我原来觉得打卡式旅游,是旅行者放弃了自己的自由意志,把旅游这种在审美层次上最高级的行动,降格为必须按时完成的无奈之举。但深思发现,打卡这种行为背后的心理动因,却很复杂。或许是我们被各种外因绑架,到处都是“此生必驾”“此生必去”“此生必喝”“此生必吃”……这一道道命令,仿佛给我们下了生死状。于是,“特种兵”来了,“特种兵式”旅游火了。
“特种兵”们,一天双城甚至三城,上午成都喝早茶,下午重庆吃火锅,晚上再到东莞K歌;一周游遍欧洲,半个月环球旅行。每天必须完成多少步数,和多少个全国文物保护单位石碑合影,跟敦煌莫高窟第251窟佛像“击一次掌”,捕捉一次重庆森林中的轻轨呼啸声,巴厘岛的秋千、马尔代夫的深海潜水、瑞士的雪山、南美的瀑布和天空之城……人世间这些所谓“此生必去”的美景成为“特种兵”必须攻克的城堡。
长假到了,出发去旅行不妨带一本书,比如段义孚的《浪漫地理学》、尼采的《快乐的科学》,当然最好是苏珊·桑塔格的《论摄影》。苏珊是一个非常酷的旅行者,很早就开始反思照相机可能会给我们带来的负面影响。旅行的时候,太注重拍照,会让我们丧失对自然的全面感知。因为拍照的时候,我们所有的精力都被视觉统治了,眼睛炯炯有神,但听不见溪流,感受不到晚风的吹拂,也闻不到青草与楮树花的生命气息。

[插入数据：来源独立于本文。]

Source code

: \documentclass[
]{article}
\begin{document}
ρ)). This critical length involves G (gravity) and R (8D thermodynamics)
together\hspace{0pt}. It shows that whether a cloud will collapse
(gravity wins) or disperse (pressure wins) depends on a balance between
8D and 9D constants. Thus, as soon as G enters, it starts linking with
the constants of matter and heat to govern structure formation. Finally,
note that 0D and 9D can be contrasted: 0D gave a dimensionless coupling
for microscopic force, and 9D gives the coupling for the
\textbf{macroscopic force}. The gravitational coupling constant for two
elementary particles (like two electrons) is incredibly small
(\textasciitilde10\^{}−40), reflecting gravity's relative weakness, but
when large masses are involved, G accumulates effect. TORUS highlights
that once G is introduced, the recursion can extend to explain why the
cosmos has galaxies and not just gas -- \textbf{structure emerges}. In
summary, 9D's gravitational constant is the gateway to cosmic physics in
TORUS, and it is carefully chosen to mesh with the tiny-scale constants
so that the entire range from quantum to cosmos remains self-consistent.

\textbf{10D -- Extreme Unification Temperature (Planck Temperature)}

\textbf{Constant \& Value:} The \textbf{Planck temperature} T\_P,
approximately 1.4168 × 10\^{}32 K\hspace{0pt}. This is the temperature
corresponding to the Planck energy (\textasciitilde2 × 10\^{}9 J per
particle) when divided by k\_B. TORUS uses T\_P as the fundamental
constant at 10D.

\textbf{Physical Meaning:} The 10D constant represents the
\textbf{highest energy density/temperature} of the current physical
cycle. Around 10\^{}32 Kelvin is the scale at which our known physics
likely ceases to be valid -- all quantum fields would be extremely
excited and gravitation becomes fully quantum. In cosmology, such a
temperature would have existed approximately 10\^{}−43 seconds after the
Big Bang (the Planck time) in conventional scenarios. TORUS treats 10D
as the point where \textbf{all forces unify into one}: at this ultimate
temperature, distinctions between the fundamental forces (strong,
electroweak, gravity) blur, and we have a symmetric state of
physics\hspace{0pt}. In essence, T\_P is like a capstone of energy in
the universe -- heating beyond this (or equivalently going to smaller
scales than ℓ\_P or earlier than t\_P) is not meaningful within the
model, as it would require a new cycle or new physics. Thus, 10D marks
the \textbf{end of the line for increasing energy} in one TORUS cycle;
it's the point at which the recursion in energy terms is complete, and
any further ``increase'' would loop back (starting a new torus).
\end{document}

旅行的意义到底是什么呢?我觉得是走进真实的世界,推进生命自由发展,让宇宙万物都成为我们身心的滋补品。只有走进真实的世界,并得到真实世界的拥抱,我们才能成为一个真实而又自由的人。当我们的多重感官完全向世界敞开,世界就会温柔而又热烈地拥抱我们,滋养我们,就像一个生命在和煦的阳光中、在丰美的土地上、在自由广阔的田野上肆意生长。